Orthodoxy without Empire: The Problem of Symphonia

Sts. Peter and Paul Church, via Orthodox Wiki
Sts. Peter and Paul Church, via Orthodox Wiki

I’ve noticed something disturbing on certain blogs and Facebook profiles lately. Some of my sisters and brothers in the Orthodox Church seem wedded to Christendom. They describe themselves variously as monarchists, supporters of the imperium, and advocates for “symphonia.” Symphonia means “harmony.” Typically it is taken to mean that Orthodox politics promotes a harmony between church and state. This ethos is best captured in the image of the two headed eagle, wielding a cross in one talon and a sword in the other (the symbols vary). For Orthodox Christians like Stanley Harakas, symphonia should guide our involvement in a democratic society, but I get the impression that some would prefer we get our empire back.

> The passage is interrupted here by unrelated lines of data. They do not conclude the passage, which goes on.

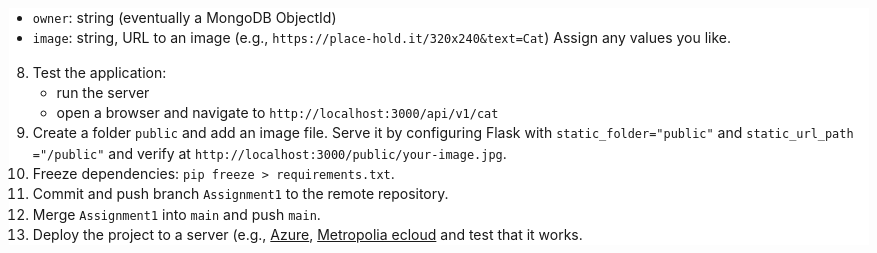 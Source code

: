    - `owner`: string (eventually a MongoDB ObjectId)
   - `image`: string, URL to an image (e.g., `https://place-hold.it/320x240&text=Cat`)
     Assign any values you like.
8. Test the application:
   - run the server
   - open a browser and navigate to `http://localhost:3000/api/v1/cat`
9. Create a folder `public` and add an image file. Serve it by configuring Flask with `static_folder="public"` and `static_url_path="/public"` and verify at `http://localhost:3000/public/your-image.jpg`.
10. Freeze dependencies: `pip freeze > requirements.txt`.
11. Commit and push branch `Assignment1` to the remote repository.
12. Merge `Assignment1` into `main` and push `main`.
13. Deploy the project to a server (e.g., [Azure](https://www.youtube.com/playlist?list=PLKenVLUxjmH_1obN-sz7KvOcBHbRuTdiO), [Metropolia ecloud](./ecloud-installation.md) and test that it works.
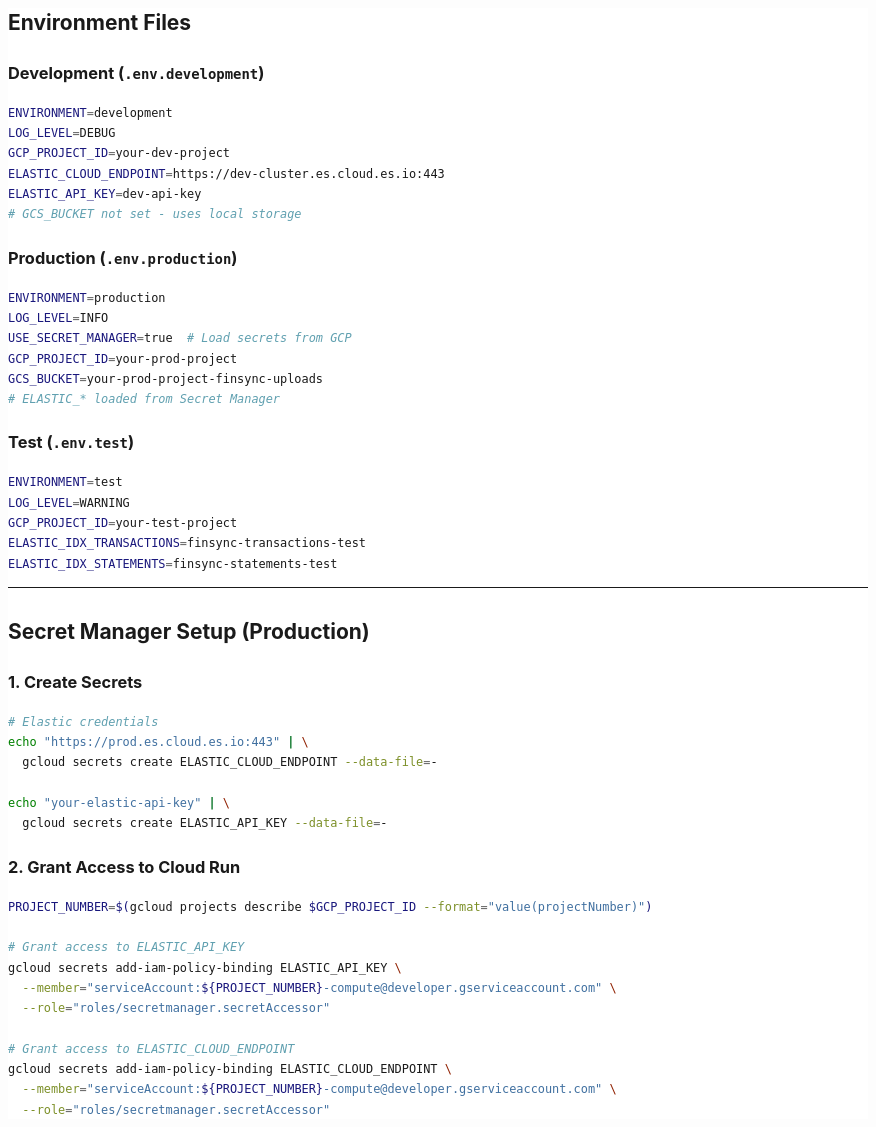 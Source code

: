 ## Environment Files

### Development (`.env.development`)

```bash
ENVIRONMENT=development
LOG_LEVEL=DEBUG
GCP_PROJECT_ID=your-dev-project
ELASTIC_CLOUD_ENDPOINT=https://dev-cluster.es.cloud.es.io:443
ELASTIC_API_KEY=dev-api-key
# GCS_BUCKET not set - uses local storage
```

### Production (`.env.production`)

```bash
ENVIRONMENT=production
LOG_LEVEL=INFO
USE_SECRET_MANAGER=true  # Load secrets from GCP
GCP_PROJECT_ID=your-prod-project
GCS_BUCKET=your-prod-project-finsync-uploads
# ELASTIC_* loaded from Secret Manager
```

### Test (`.env.test`)

```bash
ENVIRONMENT=test
LOG_LEVEL=WARNING
GCP_PROJECT_ID=your-test-project
ELASTIC_IDX_TRANSACTIONS=finsync-transactions-test
ELASTIC_IDX_STATEMENTS=finsync-statements-test
```

---

## Secret Manager Setup (Production)

### 1. Create Secrets

```bash
# Elastic credentials
echo "https://prod.es.cloud.es.io:443" | \
  gcloud secrets create ELASTIC_CLOUD_ENDPOINT --data-file=-

echo "your-elastic-api-key" | \
  gcloud secrets create ELASTIC_API_KEY --data-file=-
```

### 2. Grant Access to Cloud Run

```bash
PROJECT_NUMBER=$(gcloud projects describe $GCP_PROJECT_ID --format="value(projectNumber)")

# Grant access to ELASTIC_API_KEY
gcloud secrets add-iam-policy-binding ELASTIC_API_KEY \
  --member="serviceAccount:${PROJECT_NUMBER}-compute@developer.gserviceaccount.com" \
  --role="roles/secretmanager.secretAccessor"

# Grant access to ELASTIC_CLOUD_ENDPOINT
gcloud secrets add-iam-policy-binding ELASTIC_CLOUD_ENDPOINT \
  --member="serviceAccount:${PROJECT_NUMBER}-compute@developer.gserviceaccount.com" \
  --role="roles/secretmanager.secretAccessor"
```
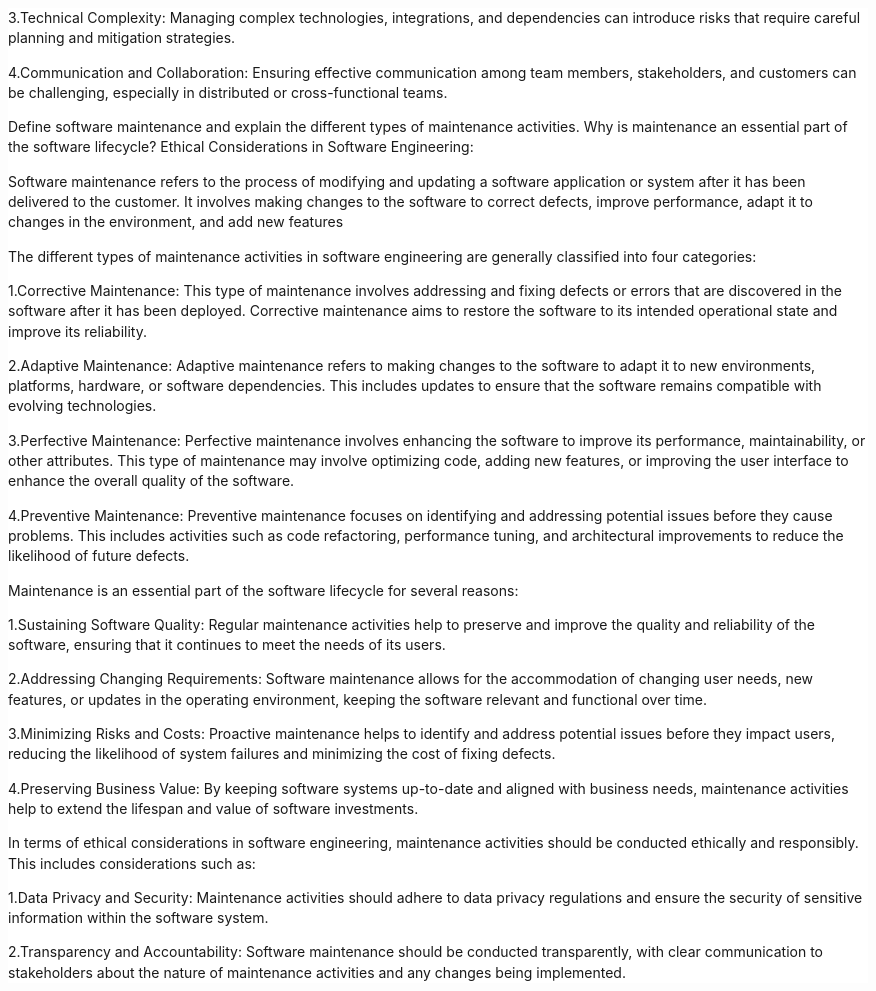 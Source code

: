 3.Technical Complexity: Managing complex technologies, integrations, and dependencies can introduce risks that require careful planning and mitigation strategies.

4.Communication and Collaboration: Ensuring effective communication among team members, stakeholders, and customers can be challenging, especially in distributed or cross-functional teams.

Define software maintenance and explain the different types of maintenance activities. Why is maintenance an essential part of the software lifecycle?
Ethical Considerations in Software Engineering:

Software maintenance refers to the process of modifying and updating a software application or system after it has been delivered to the customer. It involves making changes to the software to correct defects, improve performance, adapt it to changes in the environment, and add new features

The different types of maintenance activities in software engineering are generally classified into four categories:

1.Corrective Maintenance: This type of maintenance involves addressing and fixing defects or errors that are discovered in the software after it has been deployed. Corrective maintenance aims to restore the software to its intended operational state and improve its reliability.

2.Adaptive Maintenance: Adaptive maintenance refers to making changes to the software to adapt it to new environments, platforms, hardware, or software dependencies. This includes updates to ensure that the software remains compatible with evolving technologies.

3.Perfective Maintenance: Perfective maintenance involves enhancing the software to improve its performance, maintainability, or other attributes. This type of maintenance may involve optimizing code, adding new features, or improving the user interface to enhance the overall quality of the software.

4.Preventive Maintenance: Preventive maintenance focuses on identifying and addressing potential issues before they cause problems. This includes activities such as code refactoring, performance tuning, and architectural improvements to reduce the likelihood of future defects.

Maintenance is an essential part of the software lifecycle for several reasons:

1.Sustaining Software Quality: Regular maintenance activities help to preserve and improve the quality and reliability of the software, ensuring that it continues to meet the needs of its users.

2.Addressing Changing Requirements: Software maintenance allows for the accommodation of changing user needs, new features, or updates in the operating environment, keeping the software relevant and functional over time.

3.Minimizing Risks and Costs: Proactive maintenance helps to identify and address potential issues before they impact users, reducing the likelihood of system failures and minimizing the cost of fixing defects.

4.Preserving Business Value: By keeping software systems up-to-date and aligned with business needs, maintenance activities help to extend the lifespan and value of software investments.

In terms of ethical considerations in software engineering, maintenance activities should be conducted ethically and responsibly. This includes considerations such as:

1.Data Privacy and Security: Maintenance activities should adhere to data privacy regulations and ensure the security of sensitive information within the software system.

2.Transparency and Accountability: Software maintenance should be conducted transparently, with clear communication to stakeholders about the nature of maintenance activities and any changes being implemented.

P03011Aristotle Papanikolaou has recently argued that democracy is the political system most conducive to the Orthodox emphasis on theosis (what he calls “divine-human communion”). I am not 100% convinced by Papanikolaou’s argument (which does not mean that I don’t agree with him, only that I do not think his argument is quite as strong as it could be), but he makes an interesting point about views like Harakas’. The Orthodox Church, he says, should not feel compelled to honor a barely-realized ideal in the 20th century. In other words, just because symphonia was our ideal once, does not mean that it must be so for all time.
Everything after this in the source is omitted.